Wartawan Diintimidasi dan Disandera , Sekelompok Warga Sungai Ayak, Diduga Polsek  Sungai Ayak Terkesan Pembiaran Korban Tanda Tangan Surat Pernyataan Menyesatkan

Oplus_0
banner 468x60

 

SEKADAU, Kalbar /Mnctvano.com– Kasus dugaan penghinaan profesi wartawan disertai intimidasi kembali mencuat. Kali ini terjadi di Desa Sungai Ayak Dua, Kecamatan Belitang Hilir, Kabupaten Sekadau, Kalimantan Barat, pada
Jumat,27/6/2025

Sekelompok orang yang mengatasnamakan masyarakat—dan diduga terafiliasi dengan aktivitas pertambangan emas tanpa izin (PETI)—melakukan penyanderaan dan kekerasan terhadap dua orang wartawan.

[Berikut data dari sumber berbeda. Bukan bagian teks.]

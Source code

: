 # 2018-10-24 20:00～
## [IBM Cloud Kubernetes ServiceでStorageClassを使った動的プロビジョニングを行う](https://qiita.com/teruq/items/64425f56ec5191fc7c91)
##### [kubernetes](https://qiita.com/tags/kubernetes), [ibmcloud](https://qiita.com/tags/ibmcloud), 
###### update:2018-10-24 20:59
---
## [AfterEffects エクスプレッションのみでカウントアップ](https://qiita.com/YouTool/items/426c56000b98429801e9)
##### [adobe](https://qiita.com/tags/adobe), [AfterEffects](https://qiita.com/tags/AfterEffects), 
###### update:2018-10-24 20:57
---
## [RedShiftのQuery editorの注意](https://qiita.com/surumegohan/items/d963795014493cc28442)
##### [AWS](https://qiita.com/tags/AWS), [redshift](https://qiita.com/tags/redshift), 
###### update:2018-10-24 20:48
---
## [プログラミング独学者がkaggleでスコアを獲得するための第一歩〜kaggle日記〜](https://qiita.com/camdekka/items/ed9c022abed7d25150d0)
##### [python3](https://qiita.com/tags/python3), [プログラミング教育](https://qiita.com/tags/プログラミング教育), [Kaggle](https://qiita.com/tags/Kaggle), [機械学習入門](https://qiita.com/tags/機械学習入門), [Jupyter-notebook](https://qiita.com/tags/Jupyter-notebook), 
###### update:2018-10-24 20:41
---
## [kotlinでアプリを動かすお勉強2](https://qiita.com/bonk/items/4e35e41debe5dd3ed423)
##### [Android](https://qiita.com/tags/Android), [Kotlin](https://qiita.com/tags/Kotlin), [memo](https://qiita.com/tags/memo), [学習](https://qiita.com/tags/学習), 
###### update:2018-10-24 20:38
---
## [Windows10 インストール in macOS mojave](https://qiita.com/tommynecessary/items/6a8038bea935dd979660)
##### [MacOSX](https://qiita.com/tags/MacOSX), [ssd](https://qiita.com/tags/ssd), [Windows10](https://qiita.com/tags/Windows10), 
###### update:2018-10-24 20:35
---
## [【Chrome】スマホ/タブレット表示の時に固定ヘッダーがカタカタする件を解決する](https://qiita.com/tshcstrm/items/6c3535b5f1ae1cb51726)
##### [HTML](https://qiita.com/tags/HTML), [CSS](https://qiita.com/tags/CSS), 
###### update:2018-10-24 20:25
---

Korban adalah (R) dari media online DetikKalbar.id dan (S) dari Kalbar Satu Suara. Keduanya sedang melakukan peliputan aktivitas yang diduga ilegal di wilayah tersebut ketika dihadang dan disandera oleh sekelompok pria yang diduga preman dari jaringan tambang emas ilegal.

Keduanya mengalami intimidasi fisik berupa pemukulan dan tendangan. Penyanderaan berlangsung selama sekitar 4 jam sebelum aparat dari Polsek Sungai Ayak datang ke lokasi dan membawa korban serta mobil mereka ke kantor polisi.

Ironisnya, setelah dibawa ke kantor Polsek yang terkesan pembiaran terhadap kedua wartawan malah dipaksa untuk menandatangani surat pernyataan menyesatkan berisi empat poin, yang isinya :

Tidak membuat pemberitaan negatif terkait Kecamatan Belitang Hilir.
Melarang wartawan masuk wilayah Kecamatan Belitang Hilir.
Melarang wartawan melakukan pungli terhadap masyarakat setempat.
Bertanggung jawab jika ada lagi pemberitaan negatif terkait Belitang Hilir.
Surat tersebut diduga disusun di bawah tekanan kelompok penambang ilegal, dengan keterlibatan oknum aparat.

Menurut Ketua YLBH LMRRI Kalimantan Barat, Yayat Darmawi, SE., SH., MH, peristiwa ini tidak hanya menyerang individu wartawan, melainkan bentuk pembungkaman pers dan ancaman nyata terhadap demokrasi. “Berdasarkan UU Pers Nomor 40 Tahun 1999, tindakan ini merupakan kejahatan. Menghalangi kerja jurnalistik adalah pidana,” tegasnya.

Ia menambahkan bahwa pelarangan peliputan dan tekanan untuk tidak memberitakan hal negatif adalah bentuk penyensoran, yang melanggar Pasal 4 dan 18 UU Pers, serta Pasal 28F UUD 1945 tentang hak memperoleh informasi.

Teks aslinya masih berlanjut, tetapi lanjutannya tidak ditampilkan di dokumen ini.